Recent work has demonstrated that energy and extractive sectors combined have a land footprint that is nearly as large as agriculture, yet conservation efforts and policy attention have focused predominantly on agricultural land use. Including these additional sectors in earth economy models requires detailed spatial data on where these activities are suitable and what their potential for future expansion might be. Developing these datasets and integrating them into the modeling framework represents an important research opportunity.

The second area for future development involves embedding country-specific models within global earth economy modeling frameworks. Global models, while useful for understanding broad patterns and international linkages, are not always suitable for analyzing country-level policies or providing decision-relevant information to national policymakers. By embedding national CGE models within the global framework, it becomes possible to maintain the international trade linkages and spillover effects that are captured in global models while simultaneously allowing for more detailed representation of national land use change processes and domestic policies.

This embedded modeling approach also has practical advantages for research impact, as countries and their policymakers are generally more receptive to using and trusting models that are specifically designed for their national context rather than generic global models that may not capture important local institutional details or policy instruments. The embedded approach allows for the best of both worlds, maintaining global consistency while providing national detail.

The third area requiring continued development involves improving the quality and resolution of spatial crop data that underlies much of the ecosystem service modeling. The pollination modeling described earlier depends critically on accurate information about where different crops are grown and in what quantities. The EarthStat dataset, while groundbreaking when it was developed, is now becoming outdated as agricultural patterns shift. Newer data products such as SPAM (Spatial Production Allocation Model) and CropGrids offer improved gridded raster datasets of crop production that incorporate more recent information and better methodologies.

Access to better spatial crop data supports more precise modeling not only of agricultural expansion patterns but also of the effectiveness of targeted policies like payments for ecosystem services that may focus on particular crops or regions. Continued investment in developing and maintaining these global agricultural datasets should be a priority for the research community.

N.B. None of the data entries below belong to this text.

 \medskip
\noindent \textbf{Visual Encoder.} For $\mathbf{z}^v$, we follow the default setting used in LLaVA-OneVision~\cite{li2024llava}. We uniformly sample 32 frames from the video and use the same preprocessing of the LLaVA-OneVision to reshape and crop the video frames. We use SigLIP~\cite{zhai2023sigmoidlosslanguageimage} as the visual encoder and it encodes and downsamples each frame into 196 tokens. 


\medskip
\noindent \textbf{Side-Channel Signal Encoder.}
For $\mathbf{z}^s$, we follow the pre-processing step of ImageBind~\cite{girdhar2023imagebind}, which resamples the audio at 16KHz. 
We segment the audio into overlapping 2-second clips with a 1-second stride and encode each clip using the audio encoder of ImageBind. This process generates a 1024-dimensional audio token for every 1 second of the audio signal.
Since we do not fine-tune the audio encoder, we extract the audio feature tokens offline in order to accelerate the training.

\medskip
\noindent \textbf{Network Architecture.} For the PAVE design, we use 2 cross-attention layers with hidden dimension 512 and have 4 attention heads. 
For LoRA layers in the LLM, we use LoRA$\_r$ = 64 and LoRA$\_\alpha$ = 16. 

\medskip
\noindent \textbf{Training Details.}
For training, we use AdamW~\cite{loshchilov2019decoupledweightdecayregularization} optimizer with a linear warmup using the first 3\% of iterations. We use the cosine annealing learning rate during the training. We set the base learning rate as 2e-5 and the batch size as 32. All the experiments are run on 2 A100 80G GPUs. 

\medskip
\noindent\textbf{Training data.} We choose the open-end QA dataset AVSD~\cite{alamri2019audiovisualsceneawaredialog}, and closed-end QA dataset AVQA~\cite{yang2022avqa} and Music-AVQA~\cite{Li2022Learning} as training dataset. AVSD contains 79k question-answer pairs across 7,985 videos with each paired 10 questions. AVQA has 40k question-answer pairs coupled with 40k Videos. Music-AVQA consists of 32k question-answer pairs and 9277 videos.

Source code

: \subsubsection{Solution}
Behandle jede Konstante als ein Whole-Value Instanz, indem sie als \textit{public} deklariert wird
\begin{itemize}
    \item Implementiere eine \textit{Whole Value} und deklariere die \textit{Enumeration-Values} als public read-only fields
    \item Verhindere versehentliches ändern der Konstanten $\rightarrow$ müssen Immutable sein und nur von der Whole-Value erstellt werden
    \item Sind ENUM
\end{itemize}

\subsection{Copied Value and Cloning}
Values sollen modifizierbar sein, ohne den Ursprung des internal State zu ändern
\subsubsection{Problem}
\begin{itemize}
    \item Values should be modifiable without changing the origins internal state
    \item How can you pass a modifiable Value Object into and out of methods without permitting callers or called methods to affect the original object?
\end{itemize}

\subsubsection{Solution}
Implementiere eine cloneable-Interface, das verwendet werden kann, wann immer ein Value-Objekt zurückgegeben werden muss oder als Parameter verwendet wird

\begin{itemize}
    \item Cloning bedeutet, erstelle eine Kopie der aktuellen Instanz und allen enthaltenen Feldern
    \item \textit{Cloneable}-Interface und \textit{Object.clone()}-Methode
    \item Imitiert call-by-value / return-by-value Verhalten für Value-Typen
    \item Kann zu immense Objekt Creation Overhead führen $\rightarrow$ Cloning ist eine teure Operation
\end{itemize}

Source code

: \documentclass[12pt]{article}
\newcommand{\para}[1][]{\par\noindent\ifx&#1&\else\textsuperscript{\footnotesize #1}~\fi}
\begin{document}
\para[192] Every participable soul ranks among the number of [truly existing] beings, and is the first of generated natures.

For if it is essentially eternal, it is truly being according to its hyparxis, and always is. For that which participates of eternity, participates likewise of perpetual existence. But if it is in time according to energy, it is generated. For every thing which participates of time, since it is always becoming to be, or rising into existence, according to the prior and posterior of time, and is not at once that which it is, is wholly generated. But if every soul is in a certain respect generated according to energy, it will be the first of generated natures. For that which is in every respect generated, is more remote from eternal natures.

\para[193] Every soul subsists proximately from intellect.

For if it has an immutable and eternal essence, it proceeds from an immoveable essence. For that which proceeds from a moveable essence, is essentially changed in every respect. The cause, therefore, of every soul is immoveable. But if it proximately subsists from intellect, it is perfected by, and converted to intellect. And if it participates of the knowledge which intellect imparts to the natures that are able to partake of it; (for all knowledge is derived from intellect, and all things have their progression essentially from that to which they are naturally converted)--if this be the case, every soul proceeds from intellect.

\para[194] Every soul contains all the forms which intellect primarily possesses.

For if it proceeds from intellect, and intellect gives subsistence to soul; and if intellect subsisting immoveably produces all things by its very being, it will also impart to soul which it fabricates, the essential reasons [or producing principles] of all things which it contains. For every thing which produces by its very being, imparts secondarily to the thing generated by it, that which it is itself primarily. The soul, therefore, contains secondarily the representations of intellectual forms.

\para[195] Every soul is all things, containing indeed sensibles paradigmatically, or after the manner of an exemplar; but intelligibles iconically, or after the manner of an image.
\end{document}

The fourth area for advancement involves endogenizing climate change processes within earth economy models. The current GTAP Invest framework takes climate change scenarios as exogenous inputs, meaning that the model runs under assumed climate trajectories but does not model the complete pathway from policy choices to emissions to climate change and ultimately to economic damages. Integrating climate-economy models such as DICE (Dynamic Integrated Climate-Economy model) or FUND (Framework for Uncertainty, Negotiation and Distribution) would allow for more comprehensive analysis of the interactions between land use policies, climate change, and economic development.

This integration would enable the modeling framework to capture feedback loops where land use policies affect emissions, which affect climate, which in turn affects agricultural productivity and land use suitability. These feedbacks are important for accurately assessing the full consequences of alternative policy pathways, particularly for policies that aim to address both biodiversity conservation and climate mitigation simultaneously.

Expanding Ecosystem Service Coverage

The fifth major direction for future research involves expanding the range of ecosystem service linkages that are explicitly modeled within the earth economy framework. Ongoing work continues to improve both the number of ecosystem services that are included and the sophistication with which their economic impacts are represented. For example, current research is exploring ways to link biodiversity changes to natural pest control services and to quantify the economic value of pest control to farmers in monetary terms.

This type of research requires synthesizing field data from ecological studies that document relationships between biodiversity and ecosystem function, and then expressing the resulting changes in ecosystem service provision as shocks within the macroeconomic model. Each ecosystem service presents unique challenges in terms of both measuring the biophysical relationship and translating it into economic impacts, requiring collaboration between ecologists, earth scientists, and economists.

Machine Learning Applications

Finally, a brief note on the potential role of machine learning techniques in advancing earth economy modeling is warranted. New methodological approaches are being explored for improving the SEALS land use change model, including the application of convolutional neural networks and generative adversarial networks (GANs). These machine learning architectures offer promising new approaches for predicting land use change patterns based on complex spatial relationships and for generating artificial landscapes that maintain realistic spatial structures while exploring scenarios that may not have historical precedent.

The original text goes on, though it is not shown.